EXERCISE MATERIAL:
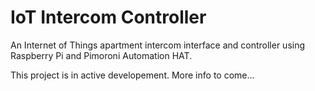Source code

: # IoT Intercom Controller

An Internet of Things apartment intercom interface and controller using Raspberry Pi and Pimoroni Automation HAT.

This project is in active developement.  More info to come...
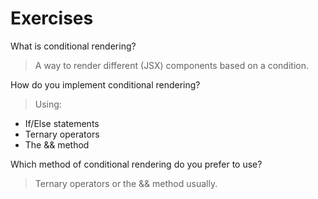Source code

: # Exercises

What is conditional rendering?
> A way to render different (JSX) components based on a condition.

How do you implement conditional rendering?
> Using:

- If/Else statements
- Ternary operators
- The && method

Which method of conditional rendering do you prefer to use?
> Ternary operators or the && method usually.
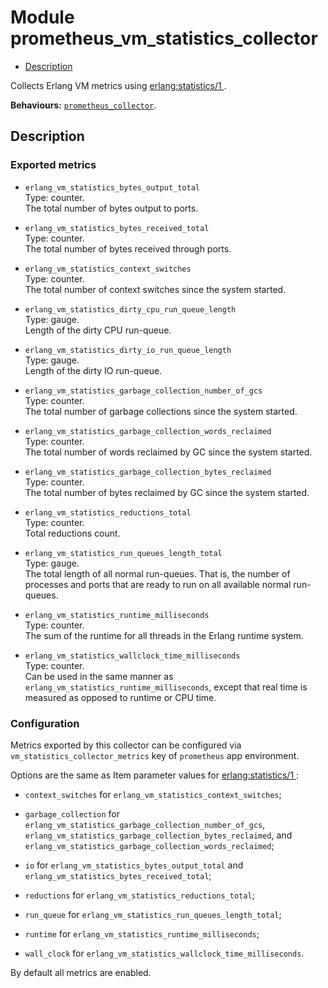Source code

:

# Module prometheus_vm_statistics_collector #
* [Description](#description)

Collects Erlang VM metrics using
[
erlang:statistics/1
](http://erlang.org/doc/man/erlang.html#statistics-1).

__Behaviours:__ [`prometheus_collector`](prometheus_collector.md).

<a name="description"></a>

## Description ##


### <a name="Exported_metrics">Exported metrics</a> ###


* `erlang_vm_statistics_bytes_output_total`<br />
Type: counter.<br />
The total number of bytes output to ports.

* `erlang_vm_statistics_bytes_received_total`<br />
Type: counter.<br />
The total number of bytes received through ports.

* `erlang_vm_statistics_context_switches`<br />
Type: counter.<br />
The total number of context switches since the system started.

* `erlang_vm_statistics_dirty_cpu_run_queue_length`<br />
Type: gauge.<br />
Length of the dirty CPU run-queue.

* `erlang_vm_statistics_dirty_io_run_queue_length`<br />
Type: gauge.<br />
Length of the dirty IO run-queue.

* `erlang_vm_statistics_garbage_collection_number_of_gcs`<br />
Type: counter.<br />
The total number of garbage collections since the system started.

* `erlang_vm_statistics_garbage_collection_words_reclaimed`<br />
Type: counter.<br />
The total number of words reclaimed by GC since the system started.

* `erlang_vm_statistics_garbage_collection_bytes_reclaimed`<br />
Type: counter.<br />
The total number of bytes reclaimed by GC since the system started.

* `erlang_vm_statistics_reductions_total`<br />
Type: counter.<br />
Total reductions count.

* `erlang_vm_statistics_run_queues_length_total`<br />
Type: gauge.<br />
The total length of all normal run-queues. That is, the number of
processes and ports that are ready to run on all available normal
run-queues.

* `erlang_vm_statistics_runtime_milliseconds`<br />
Type: counter.<br />
The sum of the runtime for all threads in the Erlang runtime system.

* `erlang_vm_statistics_wallclock_time_milliseconds`<br />
Type: counter.<br />
Can be used in the same manner as
`erlang_vm_statistics_runtime_milliseconds`, except that real time is
measured as opposed to runtime or CPU time.



### <a name="Configuration">Configuration</a> ###

Metrics exported by this collector can be configured via
`vm_statistics_collector_metrics` key of `prometheus` app environment.

Options are the same as Item parameter values for
[
erlang:statistics/1
](http://erlang.org/doc/man/erlang.html#statistics-1):

* `context_switches` for `erlang_vm_statistics_context_switches`;

* `garbage_collection`
for `erlang_vm_statistics_garbage_collection_number_of_gcs`,
`erlang_vm_statistics_garbage_collection_bytes_reclaimed`, and
`erlang_vm_statistics_garbage_collection_words_reclaimed`;

* `io` for `erlang_vm_statistics_bytes_output_total` and
`erlang_vm_statistics_bytes_received_total`;

* `reductions` for `erlang_vm_statistics_reductions_total`;

* `run_queue` for `erlang_vm_statistics_run_queues_length_total`;

* `runtime` for `erlang_vm_statistics_runtime_milliseconds`;

* `wall_clock` for `erlang_vm_statistics_wallclock_time_milliseconds`.


By default all metrics are enabled.
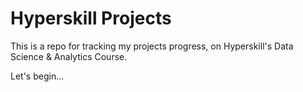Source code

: # Hyperskill Projects

This is a repo for tracking my projects progress, on Hyperskill's Data Science & Analytics Course. 

Let's begin...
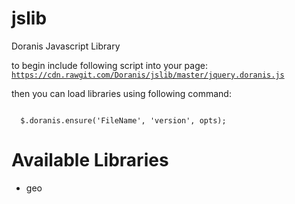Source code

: jslib
=====

Doranis Javascript Library

to begin include following script into your page:
<code>
  https://cdn.rawgit.com/Doranis/jslib/master/jquery.doranis.js
</code>

then you can load libraries using following command:

<code>
  $.doranis.ensure('FileName', 'version', opts);
</code>

Available Libraries
===================

- geo
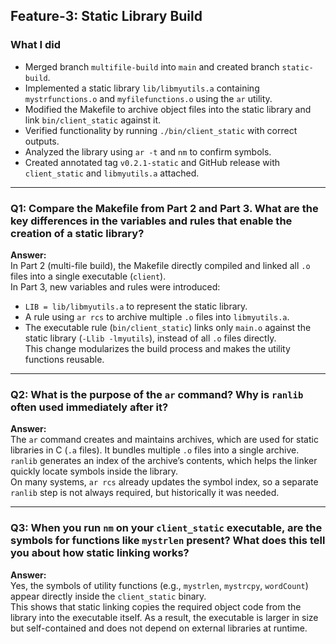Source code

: ## Feature-3: Static Library Build

### What I did
- Merged branch `multifile-build` into `main` and created branch `static-build`.
- Implemented a static library `lib/libmyutils.a` containing `mystrfunctions.o` and `myfilefunctions.o` using the `ar` utility.
- Modified the Makefile to archive object files into the static library and link `bin/client_static` against it.
- Verified functionality by running `./bin/client_static` with correct outputs.
- Analyzed the library using `ar -t` and `nm` to confirm symbols.
- Created annotated tag `v0.2.1-static` and GitHub release with `client_static` and `libmyutils.a` attached.

---

### Q1: Compare the Makefile from Part 2 and Part 3. What are the key differences in the variables and rules that enable the creation of a static library?

**Answer:**  
In Part 2 (multi-file build), the Makefile directly compiled and linked all `.o` files into a single executable (`client`).  
In Part 3, new variables and rules were introduced:  
- `LIB = lib/libmyutils.a` to represent the static library.  
- A rule using `ar rcs` to archive multiple `.o` files into `libmyutils.a`.  
- The executable rule (`bin/client_static`) links only `main.o` against the static library (`-Llib -lmyutils`), instead of all `.o` files directly.  
This change modularizes the build process and makes the utility functions reusable.

---

### Q2: What is the purpose of the `ar` command? Why is `ranlib` often used immediately after it?

**Answer:**  
The `ar` command creates and maintains archives, which are used for static libraries in C (`.a` files). It bundles multiple `.o` files into a single archive.  
`ranlib` generates an index of the archive’s contents, which helps the linker quickly locate symbols inside the library.  
On many systems, `ar rcs` already updates the symbol index, so a separate `ranlib` step is not always required, but historically it was needed.

---

### Q3: When you run `nm` on your `client_static` executable, are the symbols for functions like `mystrlen` present? What does this tell you about how static linking works?

**Answer:**  
Yes, the symbols of utility functions (e.g., `mystrlen`, `mystrcpy`, `wordCount`) appear directly inside the `client_static` binary.  
This shows that static linking copies the required object code from the library into the executable itself. As a result, the executable is larger in size but self-contained and does not depend on external libraries at runtime.
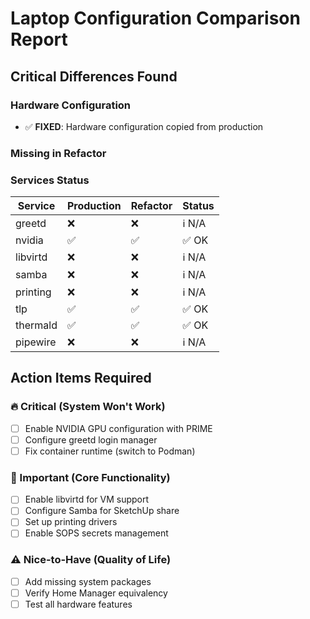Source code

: # Laptop Configuration Comparison Report

## Critical Differences Found

### Hardware Configuration
- ✅ **FIXED**: Hardware configuration copied from production

### Missing in Refactor

### Services Status
| Service | Production | Refactor | Status |
|---------|------------|----------|--------|
| greetd | ❌ | ❌ | ℹ️  N/A |
| nvidia | ✅ | ✅ | ✅ OK |
| libvirtd | ❌ | ❌ | ℹ️  N/A |
| samba | ❌ | ❌ | ℹ️  N/A |
| printing | ❌ | ❌ | ℹ️  N/A |
| tlp | ✅ | ✅ | ✅ OK |
| thermald | ✅ | ✅ | ✅ OK |
| pipewire | ❌ | ❌ | ℹ️  N/A |

## Action Items Required

### 🔥 Critical (System Won't Work)
- [ ] Enable NVIDIA GPU configuration with PRIME
- [ ] Configure greetd login manager
- [ ] Fix container runtime (switch to Podman)

### 🚨 Important (Core Functionality)
- [ ] Enable libvirtd for VM support
- [ ] Configure Samba for SketchUp share
- [ ] Set up printing drivers
- [ ] Enable SOPS secrets management

### ⚠️ Nice-to-Have (Quality of Life)
- [ ] Add missing system packages
- [ ] Verify Home Manager equivalency
- [ ] Test all hardware features
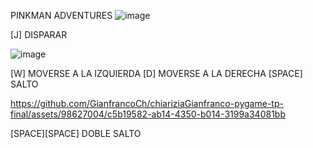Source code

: PINKMAN ADVENTURES
![image](https://github.com/GianfrancoCh/chiariziaGianfranco-pygame-tp-final/assets/98627004/693a6c87-7076-49fc-8bae-6855b37c6b34)

[J] DISPARAR 

![image](https://github.com/GianfrancoCh/chiariziaGianfranco-pygame-tp-final/assets/98627004/c351a18d-4e5f-4966-a968-6d3a988f59c5)

[W] MOVERSE A LA IZQUIERDA
[D] MOVERSE A LA DERECHA
[SPACE] SALTO


https://github.com/GianfrancoCh/chiariziaGianfranco-pygame-tp-final/assets/98627004/c5b19582-ab14-4350-b014-3199a34081bb


[SPACE][SPACE] DOBLE SALTO






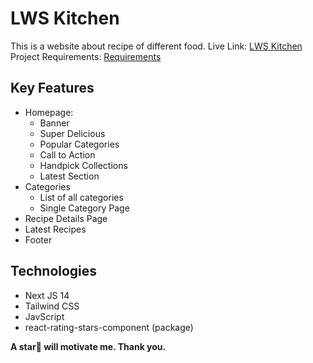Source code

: # LWS Kitchen

This is a website about recipe of different food.
Live Link: [LWS Kitchen](https://rnext-a6-recipe-app.vercel.app/)
Project Requirements: [Requirements](requirements.md)

## Key Features

- Homepage:
  - Banner
  - Super Delicious
  - Popular Categories
  - Call to Action
  - Handpick Collections
  - Latest Section
- Categories
  - List of all categories
  - Single Category Page
- Recipe Details Page
- Latest Recipes
- Footer

## Technologies

- Next JS 14
- Tailwind CSS
- JavScript
- react-rating-stars-component (package)

**A star🌟 will motivate me. Thank you.**
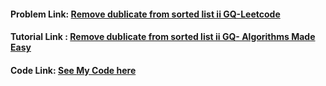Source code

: #### Problem Link: [Remove dublicate from sorted list ii GQ-Leetcode](https://leetcode.com/problems/remove-duplicates-from-sorted-list-ii/)

#### Tutorial Link : [Remove dublicate from sorted list ii GQ- Algorithms Made Easy](https://www.youtube.com/watch?v=R6-PnHODewY&ab_channel=AlgorithmsMadeEasy)

#### Code Link: [See My Code here]() 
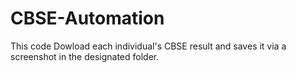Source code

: # CBSE-Automation
This code Dowload each individual's CBSE result and saves it via a screenshot in the designated folder.
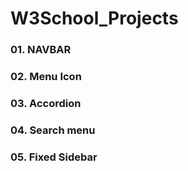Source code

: ﻿# W3School_Projects
### 01. NAVBAR
### 02. Menu Icon
### 03. Accordion
### 04. Search menu
### 05. Fixed Sidebar
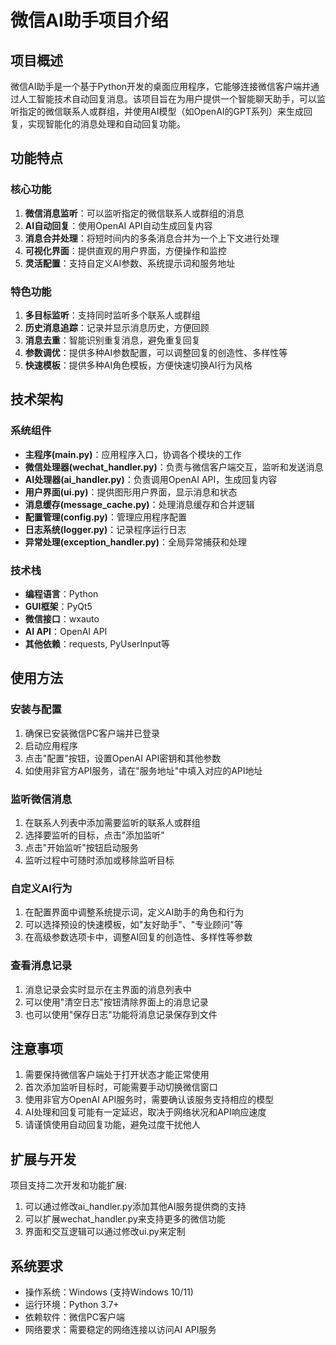 # 微信AI助手项目介绍

## 项目概述

微信AI助手是一个基于Python开发的桌面应用程序，它能够连接微信客户端并通过人工智能技术自动回复消息。该项目旨在为用户提供一个智能聊天助手，可以监听指定的微信联系人或群组，并使用AI模型（如OpenAI的GPT系列）来生成回复，实现智能化的消息处理和自动回复功能。

## 功能特点

### 核心功能
1. **微信消息监听**：可以监听指定的微信联系人或群组的消息
2. **AI自动回复**：使用OpenAI API自动生成回复内容
3. **消息合并处理**：将短时间内的多条消息合并为一个上下文进行处理
4. **可视化界面**：提供直观的用户界面，方便操作和监控
5. **灵活配置**：支持自定义AI参数、系统提示词和服务地址

### 特色功能
1. **多目标监听**：支持同时监听多个联系人或群组
2. **历史消息追踪**：记录并显示消息历史，方便回顾
3. **消息去重**：智能识别重复消息，避免重复回复
4. **参数调优**：提供多种AI参数配置，可以调整回复的创造性、多样性等
5. **快速模板**：提供多种AI角色模板，方便快速切换AI行为风格

## 技术架构

### 系统组件
- **主程序(main.py)**：应用程序入口，协调各个模块的工作
- **微信处理器(wechat_handler.py)**：负责与微信客户端交互，监听和发送消息
- **AI处理器(ai_handler.py)**：负责调用OpenAI API，生成回复内容
- **用户界面(ui.py)**：提供图形用户界面，显示消息和状态
- **消息缓存(message_cache.py)**：处理消息缓存和合并逻辑
- **配置管理(config.py)**：管理应用程序配置
- **日志系统(logger.py)**：记录程序运行日志
- **异常处理(exception_handler.py)**：全局异常捕获和处理

### 技术栈
- **编程语言**：Python
- **GUI框架**：PyQt5
- **微信接口**：wxauto
- **AI API**：OpenAI API
- **其他依赖**：requests, PyUserInput等

## 使用方法

### 安装与配置
1. 确保已安装微信PC客户端并已登录
2. 启动应用程序
3. 点击"配置"按钮，设置OpenAI API密钥和其他参数
4. 如使用非官方API服务，请在"服务地址"中填入对应的API地址

### 监听微信消息
1. 在联系人列表中添加需要监听的联系人或群组
2. 选择要监听的目标，点击"添加监听"
3. 点击"开始监听"按钮启动服务
4. 监听过程中可随时添加或移除监听目标

### 自定义AI行为
1. 在配置界面中调整系统提示词，定义AI助手的角色和行为
2. 可以选择预设的快速模板，如"友好助手"、"专业顾问"等
3. 在高级参数选项卡中，调整AI回复的创造性、多样性等参数

### 查看消息记录
1. 消息记录会实时显示在主界面的消息列表中
2. 可以使用"清空日志"按钮清除界面上的消息记录
3. 也可以使用"保存日志"功能将消息记录保存到文件

## 注意事项

1. 需要保持微信客户端处于打开状态才能正常使用
2. 首次添加监听目标时，可能需要手动切换微信窗口
3. 使用非官方OpenAI API服务时，需要确认该服务支持相应的模型
4. AI处理和回复可能有一定延迟，取决于网络状况和API响应速度
5. 请谨慎使用自动回复功能，避免过度干扰他人

## 扩展与开发

项目支持二次开发和功能扩展:
1. 可以通过修改ai_handler.py添加其他AI服务提供商的支持
2. 可以扩展wechat_handler.py来支持更多的微信功能
3. 界面和交互逻辑可以通过修改ui.py来定制

## 系统要求

- 操作系统：Windows (支持Windows 10/11)
- 运行环境：Python 3.7+
- 依赖软件：微信PC客户端
- 网络要求：需要稳定的网络连接以访问AI API服务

ABOUT THIS TASK:
Look for "- **微信接口**：wxauto" in the records. Write out its line and every later line through the end exactly, with nothing more.

SOLUTION TO THE PROBLEM:
- **微信接口**：wxauto
- **AI API**：OpenAI API
- **其他依赖**：requests, PyUserInput等

## 使用方法

### 安装与配置
1. 确保已安装微信PC客户端并已登录
2. 启动应用程序
3. 点击"配置"按钮，设置OpenAI API密钥和其他参数
4. 如使用非官方API服务，请在"服务地址"中填入对应的API地址

### 监听微信消息
1. 在联系人列表中添加需要监听的联系人或群组
2. 选择要监听的目标，点击"添加监听"
3. 点击"开始监听"按钮启动服务
4. 监听过程中可随时添加或移除监听目标

### 自定义AI行为
1. 在配置界面中调整系统提示词，定义AI助手的角色和行为
2. 可以选择预设的快速模板，如"友好助手"、"专业顾问"等
3. 在高级参数选项卡中，调整AI回复的创造性、多样性等参数

### 查看消息记录
1. 消息记录会实时显示在主界面的消息列表中
2. 可以使用"清空日志"按钮清除界面上的消息记录
3. 也可以使用"保存日志"功能将消息记录保存到文件

## 注意事项

1. 需要保持微信客户端处于打开状态才能正常使用
2. 首次添加监听目标时，可能需要手动切换微信窗口
3. 使用非官方OpenAI API服务时，需要确认该服务支持相应的模型
4. AI处理和回复可能有一定延迟，取决于网络状况和API响应速度
5. 请谨慎使用自动回复功能，避免过度干扰他人

## 扩展与开发

项目支持二次开发和功能扩展:
1. 可以通过修改ai_handler.py添加其他AI服务提供商的支持
2. 可以扩展wechat_handler.py来支持更多的微信功能
3. 界面和交互逻辑可以通过修改ui.py来定制

## 系统要求

- 操作系统：Windows (支持Windows 10/11)
- 运行环境：Python 3.7+
- 依赖软件：微信PC客户端
- 网络要求：需要稳定的网络连接以访问AI API服务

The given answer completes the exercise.